Но я не слушал его, не в силах оторвать взгляд от Лютфи.
— Хорошо, что наш дом уцелел, — говорил я, — бог меня пожалел…
Шариф и Лютфи засмеялись.
— Не смейтесь, вы теперь мне самые близкие люди…
— Почему мы стоим? — сказала Лютфи. — Я сейчас…
Она быстро расстелила дастархан, заварила чай.
Втроем мы весело провели время.
— В клубе нам рассказывают о новой жизни, учат грамоте, помогают женщинам, которым тяжело, — рассказывала Лютфи.
— Значит, вы умеете читать и писать? — спросил я.
— Да, понемногу упражняюсь…
— Умеет, умеет! — вставил Шариф. — Даже меня учит.
— Тогда и меня научите, пожалуйста. Я тоже хочу уметь писать и читать.
Улыбка Лютфи показалась мне ярче солнца:
— Хорошо, приходите, я буду с вами заниматься.
Возвратилась с работы ее мать, тоже обрадовалась мне, сказала, чтоб заходил почаще.
Так восстановилась наша дружба.
На другой день я не находил себе места, и, едва наступил полдень, сел у ворот караулить Лютфи. Она должна была возвращаться из клуба. Я не сводил глаз с дороги. Каждая паранджа привлекала мое внимание, потому что Лютфи в то время тоже ходила на улицах в парандже, только вместо черного чимбета — сетки из конского волоса — закрывала лицо белой кисеей.
Тогда был такой обычай: девушка до замужества не носила чимбета, — и поэтому, стоило увидеть на ком-нибудь кисею, как я уже мчался навстречу, думая, что это Лютфи.
Она появилась, однако, далеко за полдень, часа через три. Я не знаю, как о ней думали другие, наверно, никто не называл ее прекрасной пэри, луноликой и другими поэтическими словами, но, по-моему, не существовало на свете такой красавицы, как Лютфи, только у ней одной была такая чудесная походка и ослепительная улыбка. Стоило ей улыбнуться, и, будь в то время холодная зима или слякотная осень, — в моем сердце расцветала весна…
— Салом, Лютфиджан! Наконец-то ты пришла.
— Я опоздала?
— Не знаю, но время тянулось страшно медленно.

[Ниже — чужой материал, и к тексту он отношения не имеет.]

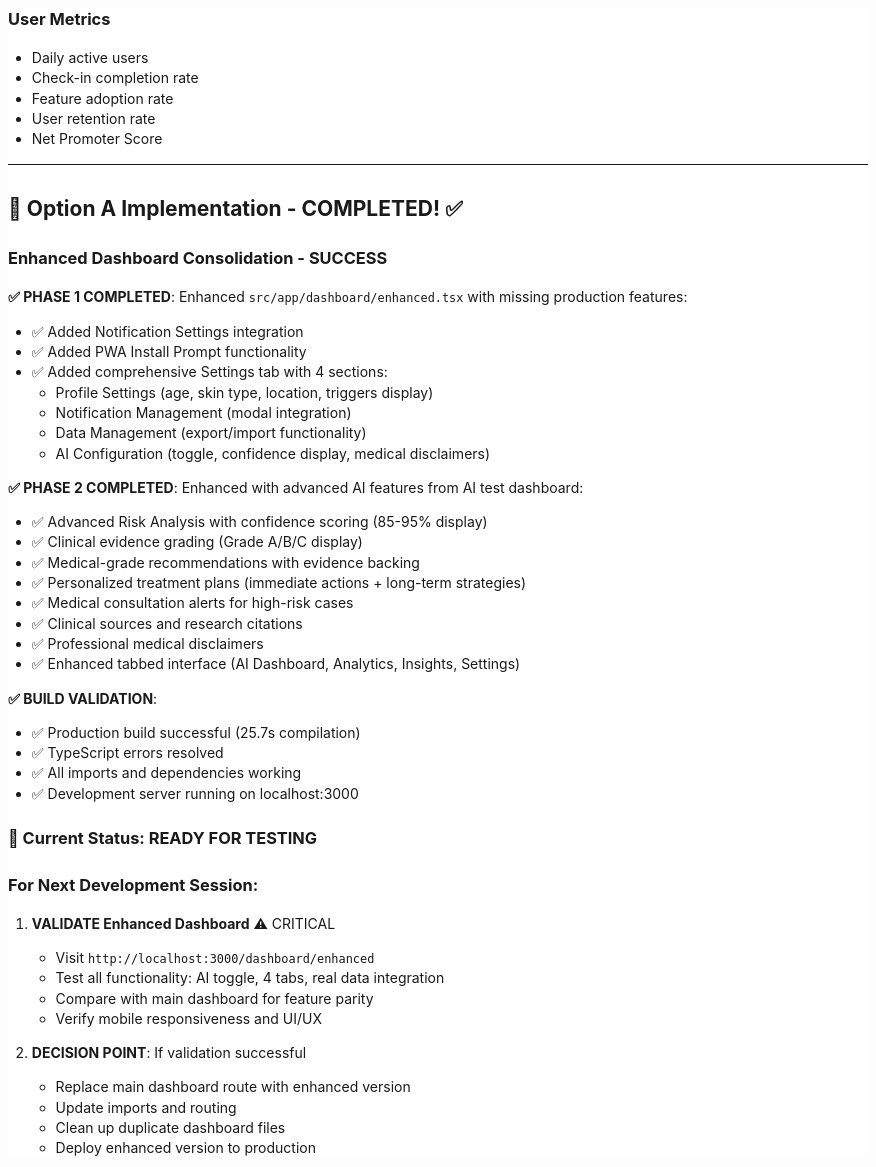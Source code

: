 ### User Metrics
- Daily active users
- Check-in completion rate
- Feature adoption rate
- User retention rate
- Net Promoter Score

---

## 🚨 Option A Implementation - COMPLETED! ✅

### **Enhanced Dashboard Consolidation - SUCCESS**

**✅ PHASE 1 COMPLETED**: Enhanced `src/app/dashboard/enhanced.tsx` with missing production features:
- ✅ Added Notification Settings integration
- ✅ Added PWA Install Prompt functionality  
- ✅ Added comprehensive Settings tab with 4 sections:
  - Profile Settings (age, skin type, location, triggers display)
  - Notification Management (modal integration)
  - Data Management (export/import functionality)
  - AI Configuration (toggle, confidence display, medical disclaimers)

**✅ PHASE 2 COMPLETED**: Enhanced with advanced AI features from AI test dashboard:
- ✅ Advanced Risk Analysis with confidence scoring (85-95% display)
- ✅ Clinical evidence grading (Grade A/B/C display)
- ✅ Medical-grade recommendations with evidence backing
- ✅ Personalized treatment plans (immediate actions + long-term strategies)
- ✅ Medical consultation alerts for high-risk cases
- ✅ Clinical sources and research citations
- ✅ Professional medical disclaimers
- ✅ Enhanced tabbed interface (AI Dashboard, Analytics, Insights, Settings)

**✅ BUILD VALIDATION**: 
- ✅ Production build successful (25.7s compilation)
- ✅ TypeScript errors resolved
- ✅ All imports and dependencies working
- ✅ Development server running on localhost:3000

### **🎯 Current Status: READY FOR TESTING**

### For Next Development Session:

1. **VALIDATE Enhanced Dashboard** ⚠️ CRITICAL
   - Visit `http://localhost:3000/dashboard/enhanced`
   - Test all functionality: AI toggle, 4 tabs, real data integration
   - Compare with main dashboard for feature parity
   - Verify mobile responsiveness and UI/UX

2. **DECISION POINT**: If validation successful
   - Replace main dashboard route with enhanced version
   - Update imports and routing
   - Clean up duplicate dashboard files
   - Deploy enhanced version to production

— Я всегда прихожу в это время.
Лютфи откинула с лица кисею и, взявшись за руки, мы пошли к ней домой. Шарифа дома не оказалось. Как и вчера, Лютфи расстелила передо мной дастархан, приготовила чай, и лишь потом взяла букварь.
— Это «алиф»[47], — показала она.
Я машинально повторил за нею — машинально потому, что глядел не в книгу, а на нежный профиль Лютфи, и в моей душе сами собой складывались пылкие и бессвязные фразы любви.
В тот день она обучила меня трем буквам — моя «учительница» оказалась терпеливой и настойчивой. Три буквы… Я не только отличал их от других, но умел написать, — и Лютфи засияла радостью. А я… я тогда, не в силах сдержаться, сказал ей все. Помните поэта?
Молчание отвергнув, на миг я дерзким стал:
Любимой — будь что будет — я о любви сказал.
Наверно, в то мгновение я был косноязычен, путался в словах, сбивался, повторялся, краснел и бледнел. Пот катил с меня градом и, только умолкнув, решился я взглянуть на Лютфи. Она не убежала, стояла, смутившись, опустив глаза, и длинные ресницы тенью лежали на лице… Я и сейчас не знаю, какая сила подняла меня, как я осмелился привлечь Лютфи к себе и поцеловать в щеку — туда, где чернела родинка.
Она вспыхнула, вырвалась и побежала, я — за ней. Она заперлась в кухне и бранилась оттуда, называя меня бесстыдником, сконфузившим ее, а я стоял под дверью и ликовал.
С улицы донесся голос ее матери; я сказал об этом Лютфи; она, отворив кухню, в смятении схватилась за нож, начала кромсать лук и морковь. Это получилось кстати — мать принесла с собою рис и мясо; смеясь, она сказала, что сегодня придет некая гостья сватать Лютфи. На меня словно ведро холодной воды вылили.
Мать догадалась обо всем с первого взгляда.
— Пусть приходит, — ответила она. — Встретим, как полагается, в гостеприимстве не откажем, а насчет самого главного — ответим, что у девушки уже есть хозяин, — и ласково улыбнулась мне.